Let’s go out!

Did you know that outdoors exercise, in direct contact with nature, could be more beneficial than the same exercise performed indoors?

In a note spread by AdnKronos Tim Ballard, vice-president of the National Association of General Practitioners of General Medicine in the U.K., states that “there is an incontrovertible evidence about benefits coming from activity performed in the open air: less tension, stress and depression; low blood pressure; better response of the immune system; low obesity level – just to mention some of them”.

For this reason, after New Zealand and Australia, also the United Kingdom is thinking of adopting the so-called “green prescriptions”, or indications from the doctor about how much and what kind of activity must be performed strictly in a parkland.

But what are the potential benefits coming from physical activity performed in the open air, proved with documents?

Let’s see some of them:

– on children, interaction with nature stimulates the development of the learning and motor activity areas;

– on adults, the view of natural landscape resulted to be related to a better involuntary control of cardiac activity;

– walking in the green has shown a positive effect on self-esteem, greater than the one resulted from physical activity performed indoors;

– walking in tilled land is related to a lower perception of stress, compared to performing the same activity in an urban area;

– green physical activity resulted to be related to a reduction in the states of anxiety and to an increase in the social connection;

– running in public parks, instead of inside buildings, gives higher psycho-emotional benefits in terms of feeling of calm and revitalization.

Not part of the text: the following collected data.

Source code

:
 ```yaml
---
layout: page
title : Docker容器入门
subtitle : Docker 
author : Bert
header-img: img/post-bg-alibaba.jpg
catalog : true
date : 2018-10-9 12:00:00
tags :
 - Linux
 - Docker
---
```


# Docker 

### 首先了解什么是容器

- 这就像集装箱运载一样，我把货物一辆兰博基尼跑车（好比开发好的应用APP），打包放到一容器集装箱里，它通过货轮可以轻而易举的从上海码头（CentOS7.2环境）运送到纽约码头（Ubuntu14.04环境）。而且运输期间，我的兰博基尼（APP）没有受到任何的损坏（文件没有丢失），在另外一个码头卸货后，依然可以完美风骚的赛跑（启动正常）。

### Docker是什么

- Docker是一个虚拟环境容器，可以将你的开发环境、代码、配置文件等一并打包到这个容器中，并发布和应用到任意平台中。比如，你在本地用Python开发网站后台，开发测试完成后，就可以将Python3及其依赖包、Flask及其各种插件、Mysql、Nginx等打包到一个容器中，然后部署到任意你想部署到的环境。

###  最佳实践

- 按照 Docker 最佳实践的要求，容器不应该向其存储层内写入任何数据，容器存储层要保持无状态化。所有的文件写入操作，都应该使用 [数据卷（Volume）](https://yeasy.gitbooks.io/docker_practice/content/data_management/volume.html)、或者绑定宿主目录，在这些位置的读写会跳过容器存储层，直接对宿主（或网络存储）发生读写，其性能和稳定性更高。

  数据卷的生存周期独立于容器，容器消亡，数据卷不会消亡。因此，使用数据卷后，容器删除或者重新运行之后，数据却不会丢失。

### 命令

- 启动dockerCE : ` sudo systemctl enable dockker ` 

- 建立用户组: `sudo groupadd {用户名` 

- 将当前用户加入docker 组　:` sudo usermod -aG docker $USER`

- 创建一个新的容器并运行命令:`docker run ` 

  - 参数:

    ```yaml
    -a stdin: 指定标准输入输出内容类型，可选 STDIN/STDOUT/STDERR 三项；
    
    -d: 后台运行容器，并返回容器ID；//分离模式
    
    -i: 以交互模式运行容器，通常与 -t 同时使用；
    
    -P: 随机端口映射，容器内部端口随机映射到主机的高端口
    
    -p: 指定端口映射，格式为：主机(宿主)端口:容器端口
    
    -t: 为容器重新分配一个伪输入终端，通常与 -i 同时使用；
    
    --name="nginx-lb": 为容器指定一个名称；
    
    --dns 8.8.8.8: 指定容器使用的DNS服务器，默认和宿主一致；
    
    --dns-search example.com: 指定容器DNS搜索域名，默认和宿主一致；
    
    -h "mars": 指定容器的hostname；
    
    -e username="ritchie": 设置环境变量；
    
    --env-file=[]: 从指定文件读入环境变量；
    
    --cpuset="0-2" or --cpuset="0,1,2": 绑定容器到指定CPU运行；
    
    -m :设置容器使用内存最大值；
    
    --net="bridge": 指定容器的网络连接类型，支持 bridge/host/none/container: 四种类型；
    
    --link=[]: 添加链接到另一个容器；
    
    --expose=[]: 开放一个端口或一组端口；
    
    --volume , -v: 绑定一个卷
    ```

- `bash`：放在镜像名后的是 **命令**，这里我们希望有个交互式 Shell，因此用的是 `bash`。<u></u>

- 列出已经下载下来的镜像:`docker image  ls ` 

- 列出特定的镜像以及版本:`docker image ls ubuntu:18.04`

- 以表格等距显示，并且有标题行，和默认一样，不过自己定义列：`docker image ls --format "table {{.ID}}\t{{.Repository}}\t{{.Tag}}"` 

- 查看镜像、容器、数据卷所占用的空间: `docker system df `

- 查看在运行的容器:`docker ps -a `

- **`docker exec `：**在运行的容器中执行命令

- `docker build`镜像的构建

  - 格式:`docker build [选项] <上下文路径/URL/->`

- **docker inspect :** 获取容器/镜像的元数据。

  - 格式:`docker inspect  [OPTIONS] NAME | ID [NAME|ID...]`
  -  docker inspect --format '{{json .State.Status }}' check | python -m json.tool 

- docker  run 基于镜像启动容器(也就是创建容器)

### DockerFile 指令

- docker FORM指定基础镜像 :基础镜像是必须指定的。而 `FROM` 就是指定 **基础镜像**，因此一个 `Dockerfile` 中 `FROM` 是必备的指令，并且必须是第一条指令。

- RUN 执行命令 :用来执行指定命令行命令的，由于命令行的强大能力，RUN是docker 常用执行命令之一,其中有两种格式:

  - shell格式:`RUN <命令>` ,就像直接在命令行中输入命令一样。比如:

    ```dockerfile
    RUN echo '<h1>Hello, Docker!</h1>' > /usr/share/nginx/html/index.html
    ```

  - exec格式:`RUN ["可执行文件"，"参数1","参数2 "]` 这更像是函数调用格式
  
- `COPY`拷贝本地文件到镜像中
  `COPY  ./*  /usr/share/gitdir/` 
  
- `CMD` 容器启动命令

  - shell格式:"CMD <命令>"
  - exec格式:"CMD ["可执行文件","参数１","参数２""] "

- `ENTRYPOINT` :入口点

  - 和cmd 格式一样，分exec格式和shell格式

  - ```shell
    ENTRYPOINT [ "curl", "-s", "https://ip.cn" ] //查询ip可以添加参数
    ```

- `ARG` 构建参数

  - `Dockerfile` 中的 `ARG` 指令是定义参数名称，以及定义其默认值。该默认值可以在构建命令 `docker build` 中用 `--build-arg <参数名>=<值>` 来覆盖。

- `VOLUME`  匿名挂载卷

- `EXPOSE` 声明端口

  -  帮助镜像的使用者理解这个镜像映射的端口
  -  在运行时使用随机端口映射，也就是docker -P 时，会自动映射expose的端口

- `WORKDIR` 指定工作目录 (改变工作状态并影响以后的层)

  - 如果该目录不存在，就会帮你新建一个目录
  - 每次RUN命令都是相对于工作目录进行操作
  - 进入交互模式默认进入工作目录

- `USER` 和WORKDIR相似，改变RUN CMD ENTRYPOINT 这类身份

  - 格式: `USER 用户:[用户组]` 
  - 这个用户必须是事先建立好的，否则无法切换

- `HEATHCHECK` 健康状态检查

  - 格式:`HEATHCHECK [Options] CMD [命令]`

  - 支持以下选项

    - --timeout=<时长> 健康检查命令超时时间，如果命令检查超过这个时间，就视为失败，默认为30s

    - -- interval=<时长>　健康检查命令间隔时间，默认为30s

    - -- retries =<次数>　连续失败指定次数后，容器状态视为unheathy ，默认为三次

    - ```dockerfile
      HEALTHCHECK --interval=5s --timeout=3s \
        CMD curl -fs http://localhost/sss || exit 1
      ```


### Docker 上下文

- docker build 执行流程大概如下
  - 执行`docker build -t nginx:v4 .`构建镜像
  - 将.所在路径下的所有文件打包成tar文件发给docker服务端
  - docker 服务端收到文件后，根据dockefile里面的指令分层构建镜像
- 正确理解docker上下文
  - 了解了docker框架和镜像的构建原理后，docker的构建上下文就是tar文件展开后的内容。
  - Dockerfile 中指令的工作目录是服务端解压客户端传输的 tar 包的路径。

Are they just immediate or long lasting benefits?

This is the question that some researchers asked themselves in a study published this year in March. In this study, they considered the most easily influenced parameter, in a positive sense, by the green exercise and they also measured how this parameter – the heart rate variability – could change during the hours following the exercise.

The participants involved in the study walked a two km. route in nature at lunchtime; then during night sleep their heart rate variability was measured since it is directly connected to autonomic functionality of the heart.

The results? Compared to the ones who performed the same kind of activity in a not “green” environment, for those who walked in nature an improvement of the heart rate variability has been recorded both just after the exercise and also during the hours following the exercise – as noticed during the night recording of the parameter.

In short, also this new evidence suggests that green physical activity could improve our physiological health with both immediate and long lasting effects.